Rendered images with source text
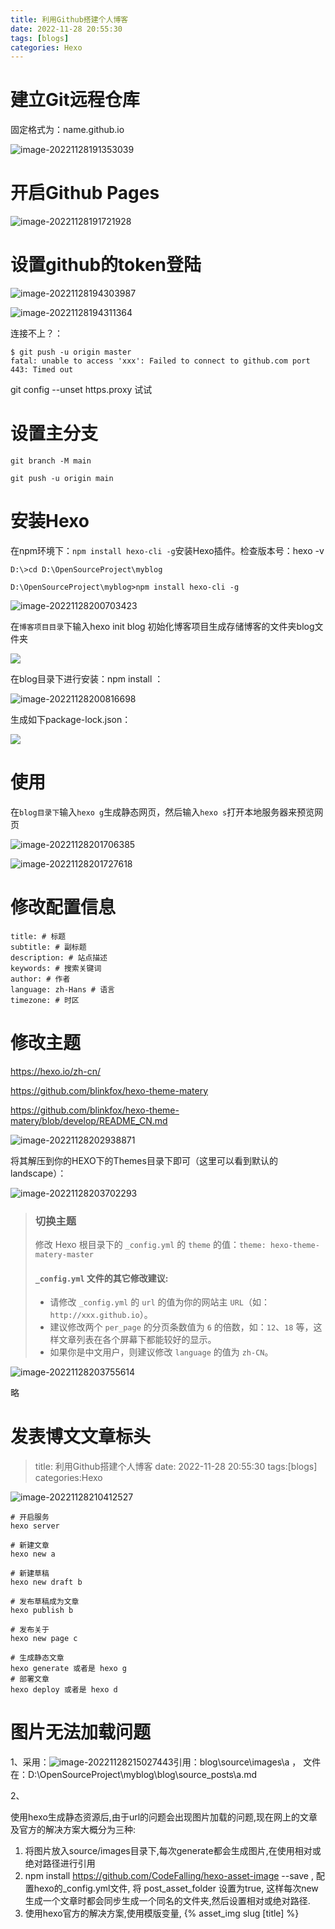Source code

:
 ```yaml
---
title: 利用Github搭建个人博客
date: 2022-11-28 20:55:30
tags: [blogs]
categories: Hexo
---
```




# 建立Git远程仓库

固定格式为：name.github.io

![image-20221128191353039](../images/利用Github搭建个人博客/image-20221128191353039.png)

# 开启Github Pages

![image-20221128191721928](../images/利用Github搭建个人博客/image-20221128191721928.png)





# 设置github的token登陆

![image-20221128194303987](../images/利用Github搭建个人博客/image-20221128194303987.png)

![image-20221128194311364](../images/利用Github搭建个人博客/image-20221128194311364.png)

连接不上？：

```
$ git push -u origin master
fatal: unable to access 'xxx': Failed to connect to github.com port 443: Timed out

```

git config --unset https.proxy 试试

# 设置主分支

```
git branch -M main

git push -u origin main
```



# 安装Hexo

在npm环境下：`npm install hexo-cli -g`安装Hexo插件。检查版本号：hexo -v

```
D:\>cd D:\OpenSourceProject\myblog

D:\OpenSourceProject\myblog>npm install hexo-cli -g
```

![image-20221128200703423](../images/利用Github搭建个人博客/image-20221128200703423.png)

在`博客项目目录`下输入hexo init blog 初始化博客项目生成存储博客的文件夹blog文件夹

![](../images/利用Github搭建个人博客/image-20221128201059974.png)

在blog目录下进行安装：npm install ：

![image-20221128200816698](../images/利用Github搭建个人博客/image-20221128200816698.png)

生成如下package-lock.json：

![](../images/利用Github搭建个人博客/image-20221128201215805.png)

# 使用

在`blog目录下`输入`hexo g`生成静态网页，然后输入`hexo s`打开本地服务器来预览网页

![image-20221128201706385](../images/利用Github搭建个人博客/image-20221128201706385.png)

![image-20221128201727618](../images/利用Github搭建个人博客/image-20221128201727618.png)

# 修改配置信息

```
title: # 标题
subtitle: # 副标题
description: # 站点描述
keywords: # 搜索关键词
author: # 作者
language: zh-Hans # 语言
timezone: # 时区
```

# 修改主题

https://hexo.io/zh-cn/

https://github.com/blinkfox/hexo-theme-matery

https://github.com/blinkfox/hexo-theme-matery/blob/develop/README_CN.md

![image-20221128202938871](../images/利用Github搭建个人博客/image-20221128202938871.png)

将其解压到你的HEXO下的Themes目录下即可（这里可以看到默认的landscape）：

![image-20221128203702293](../images/利用Github搭建个人博客/image-20221128203702293.png)

> ### 切换主题
>
> 修改 Hexo 根目录下的 `_config.yml` 的 `theme` 的值：`theme: hexo-theme-matery-master`
>
> #### `_config.yml` 文件的其它修改建议:
>
> - 请修改 `_config.yml` 的 `url` 的值为你的网站主 `URL`（如：`http://xxx.github.io`）。
> - 建议修改两个 `per_page` 的分页条数值为 `6` 的倍数，如：`12`、`18` 等，这样文章列表在各个屏幕下都能较好的显示。
> - 如果你是中文用户，则建议修改 `language` 的值为 `zh-CN`。

![image-20221128203755614](../images/利用Github搭建个人博客/image-20221128203755614.png)

略



# 发表博文文章标头

> title: 利用Github搭建个人博客
> date: 2022-11-28 20:55:30
> tags:[blogs]
> categories:Hexo



![image-20221128210412527](D:\OpenSourceProject\myblog\blog\source\images\index\image-20221128210412527.png)

```
# 开启服务
hexo server

# 新建文章
hexo new a

# 新建草稿
hexo new draft b

# 发布草稿成为文章
hexo publish b

# 发布关于
hexo new page c

# 生成静态文章
hexo generate 或者是 hexo g
# 部署文章
hexo deploy 或者是 hexo d
```



# 图片无法加载问题

1、采用：![image-20221128215027443](/images/a/image-20221128215027443.png)引用：blog\source\images\a ， 文件在：D:\OpenSourceProject\myblog\blog\source\_posts\a.md

2、



使用hexo生成静态资源后,由于url的问题会出现图片加载的问题,现在网上的文章及官方的解决方案大概分为三种:

1. 将图片放入source/images目录下,每次generate都会生成图片,在使用相对或绝对路径进行引用
2. npm install https://github.com/CodeFalling/hexo-asset-image --save  , 配置hexo的_config.yml文件, 将 post_asset_folder 设置为true, 这样每次new 生成一个文章时都会同步生成一个同名的文件夹,然后设置相对或绝对路径.
3. 使用hexo官方的解决方案,使用模版变量, {% asset_img slug [title] %}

Try it >> Every record must be duplicated exactly, except for the pictures, which are left out.

Answer box >>
Source code

:
 ```yaml
---
title: 利用Github搭建个人博客
date: 2022-11-28 20:55:30
tags: [blogs]
categories: Hexo
---
```




# 建立Git远程仓库

固定格式为：name.github.io

![image-20221128191353039](../images/利用Github搭建个人博客/image-20221128191353039.png)

# 开启Github Pages

![image-20221128191721928](../images/利用Github搭建个人博客/image-20221128191721928.png)





# 设置github的token登陆

![image-20221128194303987](../images/利用Github搭建个人博客/image-20221128194303987.png)

![image-20221128194311364](../images/利用Github搭建个人博客/image-20221128194311364.png)

连接不上？：

```
$ git push -u origin master
fatal: unable to access 'xxx': Failed to connect to github.com port 443: Timed out

```

git config --unset https.proxy 试试

# 设置主分支

```
git branch -M main

git push -u origin main
```



# 安装Hexo

在npm环境下：`npm install hexo-cli -g`安装Hexo插件。检查版本号：hexo -v

```
D:\>cd D:\OpenSourceProject\myblog

D:\OpenSourceProject\myblog>npm install hexo-cli -g
```

![image-20221128200703423](../images/利用Github搭建个人博客/image-20221128200703423.png)

在`博客项目目录`下输入hexo init blog 初始化博客项目生成存储博客的文件夹blog文件夹

![](../images/利用Github搭建个人博客/image-20221128201059974.png)

在blog目录下进行安装：npm install ：

![image-20221128200816698](../images/利用Github搭建个人博客/image-20221128200816698.png)

生成如下package-lock.json：

![](../images/利用Github搭建个人博客/image-20221128201215805.png)

# 使用

在`blog目录下`输入`hexo g`生成静态网页，然后输入`hexo s`打开本地服务器来预览网页

![image-20221128201706385](../images/利用Github搭建个人博客/image-20221128201706385.png)

![image-20221128201727618](../images/利用Github搭建个人博客/image-20221128201727618.png)

# 修改配置信息

```
title: # 标题
subtitle: # 副标题
description: # 站点描述
keywords: # 搜索关键词
author: # 作者
language: zh-Hans # 语言
timezone: # 时区
```

# 修改主题

https://hexo.io/zh-cn/

https://github.com/blinkfox/hexo-theme-matery

https://github.com/blinkfox/hexo-theme-matery/blob/develop/README_CN.md

![image-20221128202938871](../images/利用Github搭建个人博客/image-20221128202938871.png)

将其解压到你的HEXO下的Themes目录下即可（这里可以看到默认的landscape）：

![image-20221128203702293](../images/利用Github搭建个人博客/image-20221128203702293.png)

> ### 切换主题
>
> 修改 Hexo 根目录下的 `_config.yml` 的 `theme` 的值：`theme: hexo-theme-matery-master`
>
> #### `_config.yml` 文件的其它修改建议:
>
> - 请修改 `_config.yml` 的 `url` 的值为你的网站主 `URL`（如：`http://xxx.github.io`）。
> - 建议修改两个 `per_page` 的分页条数值为 `6` 的倍数，如：`12`、`18` 等，这样文章列表在各个屏幕下都能较好的显示。
> - 如果你是中文用户，则建议修改 `language` 的值为 `zh-CN`。

![image-20221128203755614](../images/利用Github搭建个人博客/image-20221128203755614.png)

略



# 发表博文文章标头

> title: 利用Github搭建个人博客
> date: 2022-11-28 20:55:30
> tags:[blogs]
> categories:Hexo



![image-20221128210412527](D:\OpenSourceProject\myblog\blog\source\images\index\image-20221128210412527.png)

```
# 开启服务
hexo server

# 新建文章
hexo new a

# 新建草稿
hexo new draft b

# 发布草稿成为文章
hexo publish b

# 发布关于
hexo new page c

# 生成静态文章
hexo generate 或者是 hexo g
# 部署文章
hexo deploy 或者是 hexo d
```



# 图片无法加载问题

1、采用：![image-20221128215027443](/images/a/image-20221128215027443.png)引用：blog\source\images\a ， 文件在：D:\OpenSourceProject\myblog\blog\source\_posts\a.md

2、



使用hexo生成静态资源后,由于url的问题会出现图片加载的问题,现在网上的文章及官方的解决方案大概分为三种:

1. 将图片放入source/images目录下,每次generate都会生成图片,在使用相对或绝对路径进行引用
2. npm install https://github.com/CodeFalling/hexo-asset-image --save  , 配置hexo的_config.yml文件, 将 post_asset_folder 设置为true, 这样每次new 生成一个文章时都会同步生成一个同名的文件夹,然后设置相对或绝对路径.
3. 使用hexo官方的解决方案,使用模版变量, {% asset_img slug [title] %}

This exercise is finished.